Borremose

The Borremose is an extensive Danish peat bog in western Himmerlands, in the north of Jutland. It is known for its important archaeological finds. The Moor is located about five miles southeast of downtown Aars in the community Vesthimmerland. It has from southwest to northeast a stretch of three kilometers and is up to one kilometer wide.

Archaeological findings

The refuge

In Borremose and its surroundings significant archaeological finds from the Nordic Bronze Age and the Iron Age were made. In the south of the bog have been excavated in the 1930s and 1940s, the Borremose Fortress (Danish Borremose Fæstningen ), the BC was in use during the period of 300 BC to 100. It is the largest known installation of Jutland from this period. The so-called refuge in Borremose was on a small island that was surrounded by swamp and bogs created. The oriented in north-south direction island was about 150 m long and 80 to 100 m wide. Your enclosure consisted of two ditches and a rampart. A trench was between the island and the dry land in the southeast, where the bog is narrowest. Here one found on the moor soil, originally undoubtedly covered by water, a ford. It consists of a patch of fist-sized or larger stones. Several centuries later you have created on the ford a regular way dam, at the same time with a village. The other trench was dug on the outer side of the island. It is a flat-bottomed Sohlgraben. It differs from subsequent ring walls that have a V-shaped ditch. It was 1.50 to 2.50 m sunk into the gravel outside the island and heaped the earth worked out as Wall on the inside. Since the width of the trench was 5 to 6 m, stand for the Wall a considerable amount of gravel available. The distance between the rampart and the outside of the trench was from 8 to 10 m and the height difference between Wall crest and the bottom of the trench about 4 to 5 m. Whether the wall was fortified with palisades, could not be clarified.

When the excavation was found on the floor of the trench a number of short tapered oak pegs. This Europe encountered approach protection (a type of Cheval de Fries) includes but is not necessarily a fortification use of the island back, even places of worship were secured in this way. At a cult refer the bog bodies that have been sacrificed in the early Iron Age. In the excavation of the moat, which was filled over time in alternating layers with waste, peat and gravel abgerutschtem, you could see that the system had been used in the first period of its existence only in shorter periods of time. On the floor lay scattered fragments of pottery and other stuff, and over long distances was found almost nothing. The bottom layer was clearly deposited during temporary stays. Next up in the ditch was a cultural layer with thousands of fragments of pottery, dating from the 1st century BC.

For some early earthworks consisting of successively formed individual mutually superimposed long pits, a defense function can be excluded. This construction is, however, in addition to the continuous Grabenzug, so that the existence of earthworks without defense character may be considered secured.

Raising the bar

A certificate of survey work that preceded the earthworks in Borremose, puts a 1.35 m long bar made ​​of oak, which terminates at one end with a button and is tapered at the other end. It is divided by alternately convex and concave arches carved on one side in eight units of 16.5 cm length.

The village

The best impression of Jutland village of the early Iron Age can be purchased in Borremose. Here the 1st century BC became a village created on the spot where the so-called refuge had passed. 22 House residues and a paved road were excavated. The houses were not occupied at the same time, as some of them are partially covered by others. The buildings are all oriented east-west along the road that led to a house built of stone causeway to the mainland across the moor away. The road across the moor was 70 m long and 3 m wide and was built from a dense and carefully laid pavement of fist-sized and larger stones. The houses are of different sizes, but the same design. The largest was 23 m long and 6 m wide, the smallest just as wide and half as long. All had meter-thick sod walls and a roof made ​​of heath sods, who was born inside of two rows of posts. In the western part there was the living area, in the east of the barn.

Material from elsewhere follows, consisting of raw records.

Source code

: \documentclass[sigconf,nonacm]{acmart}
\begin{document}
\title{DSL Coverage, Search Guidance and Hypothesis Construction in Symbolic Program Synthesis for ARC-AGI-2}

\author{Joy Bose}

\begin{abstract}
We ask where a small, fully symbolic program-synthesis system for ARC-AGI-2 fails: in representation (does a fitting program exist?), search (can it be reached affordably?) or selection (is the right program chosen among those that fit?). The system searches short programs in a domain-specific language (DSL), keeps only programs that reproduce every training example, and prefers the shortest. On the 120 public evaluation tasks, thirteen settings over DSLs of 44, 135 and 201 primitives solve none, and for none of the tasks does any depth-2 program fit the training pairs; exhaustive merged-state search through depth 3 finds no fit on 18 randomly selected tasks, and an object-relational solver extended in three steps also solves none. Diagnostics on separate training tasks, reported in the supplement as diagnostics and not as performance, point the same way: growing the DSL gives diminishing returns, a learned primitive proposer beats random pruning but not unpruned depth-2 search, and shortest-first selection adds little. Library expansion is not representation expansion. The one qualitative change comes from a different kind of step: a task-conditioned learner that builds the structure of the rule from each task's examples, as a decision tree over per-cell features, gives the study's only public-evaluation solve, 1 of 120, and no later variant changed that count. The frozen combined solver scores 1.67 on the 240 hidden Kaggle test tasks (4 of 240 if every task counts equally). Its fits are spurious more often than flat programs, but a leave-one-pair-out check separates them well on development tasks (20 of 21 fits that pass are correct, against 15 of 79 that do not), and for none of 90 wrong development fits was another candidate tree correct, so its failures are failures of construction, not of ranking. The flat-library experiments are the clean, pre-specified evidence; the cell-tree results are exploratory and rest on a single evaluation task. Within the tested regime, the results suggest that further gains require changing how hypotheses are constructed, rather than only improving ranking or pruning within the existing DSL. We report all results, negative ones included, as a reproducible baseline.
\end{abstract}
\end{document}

One of the houses had been burned in ancient times and was covered by a layer of ash, so lain like 2000 years ago. The house was 13 meters long and 6 meters wide. Around the house floor plan, with the exception of the west end, were located on the inside of heavy foundation stones. On she joined inside a flat patch on. In the middle of the floor, the rotgebrannte clay plate of the fireplace was carved with two circular grooves, the one on the edge and the other six inches to the inside. In the middle of two longitudinal walls of the house were two stone pavement, where the charred wood of the doors has been demonstrated. In other ruins also fire doors were found.

The bog bodies

In the central area peat cutters found in the years 1946-1948 three bog bodies ( called Borremose I, II and III ) and some extant garments. In contrast to previous findings, they were immediately investigated professionally and provided a wealth of scientific knowledge. The north behind a narrow threshold to the Borremose subsequent Rævemose (Fuchs Moor ) is the location of the cult boiler Gundestrup, a central finding from the European Iron Age.